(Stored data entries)

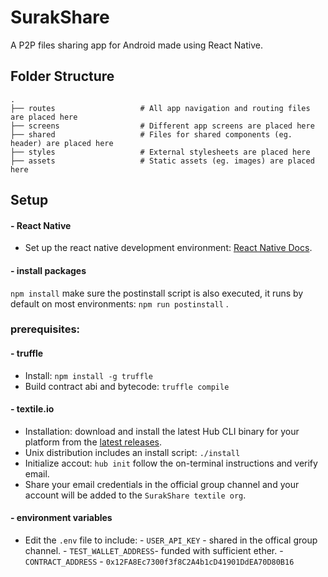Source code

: # SurakShare

A P2P files sharing app for Android made using React Native.

## Folder Structure

    .
    ├── routes                   # All app navigation and routing files are placed here
    ├── screens                  # Different app screens are placed here
    ├── shared                   # Files for shared components (eg. header) are placed here
    ├── styles                   # External stylesheets are placed here
    ├── assets                   # Static assets (eg. images) are placed here

## Setup

#### - React Native

- Set up the react native development environment: [React Native Docs](https://reactnative.dev/docs/environment-setup).

#### - install packages

`npm install` make sure the postinstall script is also executed, it runs by default on most environments: `npm run postinstall` .

### prerequisites:

#### - truffle

- Install: `npm install -g truffle`
- Build contract abi and bytecode: `truffle compile`

#### - textile&#46;io

- Installation: download and install the latest Hub CLI binary for your platform from the [latest releases](https://github.com/textileio/textile/releases/latest).
- Unix distribution includes an install script: `./install`
- Initialize accout: `hub init` follow the on-terminal instructions and verify email.
- Share your email credentials in the official group channel and your account will be added to the `SurakShare textile org`.

#### - environment variables

- Edit the `.env` file to include: - `USER_API_KEY` - shared in the offical group channel. - `TEST_WALLET_ADDRESS`- funded with sufficient ether. - `CONTRACT_ADDRESS` - `0x12FA8Ec7300f3f8C2A4b1cD41901DdEA70D80B16`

* _Exercise objective_: If pictures are present, they are dropped, and the entries above are written out word for word.

* _Response area_:
Source code

: # SurakShare

A P2P files sharing app for Android made using React Native.

## Folder Structure

    .
    ├── routes                   # All app navigation and routing files are placed here
    ├── screens                  # Different app screens are placed here
    ├── shared                   # Files for shared components (eg. header) are placed here
    ├── styles                   # External stylesheets are placed here
    ├── assets                   # Static assets (eg. images) are placed here

## Setup

#### - React Native

- Set up the react native development environment: [React Native Docs](https://reactnative.dev/docs/environment-setup).

#### - install packages

`npm install` make sure the postinstall script is also executed, it runs by default on most environments: `npm run postinstall` .

### prerequisites:

#### - truffle

- Install: `npm install -g truffle`
- Build contract abi and bytecode: `truffle compile`

#### - textile&#46;io

- Installation: download and install the latest Hub CLI binary for your platform from the [latest releases](https://github.com/textileio/textile/releases/latest).
- Unix distribution includes an install script: `./install`
- Initialize accout: `hub init` follow the on-terminal instructions and verify email.
- Share your email credentials in the official group channel and your account will be added to the `SurakShare textile org`.

#### - environment variables

- Edit the `.env` file to include: - `USER_API_KEY` - shared in the offical group channel. - `TEST_WALLET_ADDRESS`- funded with sufficient ether. - `CONTRACT_ADDRESS` - `0x12FA8Ec7300f3f8C2A4b1cD41901DdEA70D80B16`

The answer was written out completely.